If you have low income then the larger UK tax free allowance than you get in the US might mean that you have zero UK tax and have to pay tax in the US.
The tax treaty and US and UK domestic laws eliminate double taxation, but you will pay the larger of the tax in either country.
I see it differently.
The purpose of the treaty is to avoid both double taxation and tax evasion. If a particular interpretation of a provision in the treaty appears to result in double taxation for an individual, it's probably just a misinterpretation. Rarely, it might be due to infelicitous wording in the treaty language, or might be an anomalous case. (I say rarely, because it seems likely these treaty-writing legal professionals do know what they're saying, and also seems likely (to me) that any ambiguities and infelicities would have been corrected long ago, probably in proofreading. And anomalies, by definition, are rare.)
If it's an anomalous case or due to ambiguous wording, Article 26 (Mutual Agreement Procedure) applies:
1. Where a person considers that the actions of one or both of the Contracting States result or will result for him in taxation not in accordance with the provisions of this Convention, he may, irrespective of the remedies provided by the domestic law of those States, present his case to the competent authority of the Contracting State of which he is a resident or national. The case must be presented within three years from the first notification of the action resulting in taxation not in accordance with the provisions of this Convention or, if later, within six years from the end of the taxable year or chargeable period in respect of which that taxation is imposed or proposed.
2. The competent authority shall endeavour, if the objection appears to it to be justified and if it is not itself able to arrive at a satisfactory solution, to resolve the case by mutual agreement with the competent authority of the other Contracting State, with a view to the avoidance of taxation which is not in accordance with this Convention. Any agreement reached shall be implemented notwithstanding any time limits or other procedural limitations in the domestic law of the Contracting States, except such limitations as apply for the purposes of giving effect to such an agreement.
3. The competent authorities of the Contracting States shall endeavour to resolve by mutual agreement any difficulties or doubts arising as to the interpretation or application of this Convention. In particular the competent authorities of the Contracting States may agree:
(a) to the same attribution of income, deductions, credits, or allowances of an enterprise of a Contracting State to its permanent establishment situated in the other Contracting State;
(b) to the same allocation of income, deductions, credits, or allowances between persons;
(c) to the same characterization of particular items of income, including the same characterization of income that is assimilated to income from shares by the taxation law of one of the Contracting States and that is treated as a different class of income in the other Contracting State;
(d) to the same characterization of persons;
e) to the same application of source rules with respect to particular items of income;
(f) to a common meaning of a term;
(g) that the conditions for the application of the second sentence of paragraph 5 of Article 7 (Business Profits), paragraph 9 of Article 10 (Dividends), paragraph 7 of Article 11 (Interest), paragraph 5 of Article 12 (Royalties), or paragraph 4 of Article 22 (Other Income) of this Convention are met; and
(h) to the application of the provisions of domestic law regarding penalties, fines, and interest in a manner consistent with the purposes of this Convention.

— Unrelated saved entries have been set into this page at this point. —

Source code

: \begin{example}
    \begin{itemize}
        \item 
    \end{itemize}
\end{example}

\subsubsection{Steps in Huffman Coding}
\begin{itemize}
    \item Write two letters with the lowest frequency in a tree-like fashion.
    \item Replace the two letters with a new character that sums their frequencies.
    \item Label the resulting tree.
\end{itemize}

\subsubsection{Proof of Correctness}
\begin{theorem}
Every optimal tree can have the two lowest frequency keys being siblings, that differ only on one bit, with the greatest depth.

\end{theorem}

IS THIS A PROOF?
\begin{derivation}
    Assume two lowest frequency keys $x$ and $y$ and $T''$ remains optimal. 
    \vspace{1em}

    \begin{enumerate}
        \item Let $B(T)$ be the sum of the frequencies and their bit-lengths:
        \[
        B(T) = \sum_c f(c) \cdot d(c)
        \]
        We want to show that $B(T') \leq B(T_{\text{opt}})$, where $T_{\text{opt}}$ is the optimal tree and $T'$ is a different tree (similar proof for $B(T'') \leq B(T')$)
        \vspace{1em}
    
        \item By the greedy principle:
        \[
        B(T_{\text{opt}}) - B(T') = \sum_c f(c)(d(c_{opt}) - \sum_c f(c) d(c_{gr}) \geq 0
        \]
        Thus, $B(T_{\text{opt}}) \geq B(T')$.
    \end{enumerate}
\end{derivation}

They may also consult together for the elimination of double taxation in cases not provided for in this Convention.
4. The competent authorities of the Contracting States may communicate with each other directly for the purpose of reaching an agreement in the sense of the preceding paragraphs.
It seems likely (to me) that apparent inconsistencies between:
- the language of the treaty, on the one hand, and
-the interpretations offered by the Technical Explanation and various IRS publications (not to mention a common-sense understanding of the intended purpose of the treaty), on the other hand,
are largely due to the situations described in Article 26(3) and its sub-clauses. There is no need for a UK-resident US citizen to resort to claiming IRC tax credits/reductions on exempt income such as a UK government pension, unless it's useful to them to do so - for instance if by doing so they're able to reduce US tax due on other, non-exempt UK income.
Of course it goes without saying that these comments are merely my personal interpretation.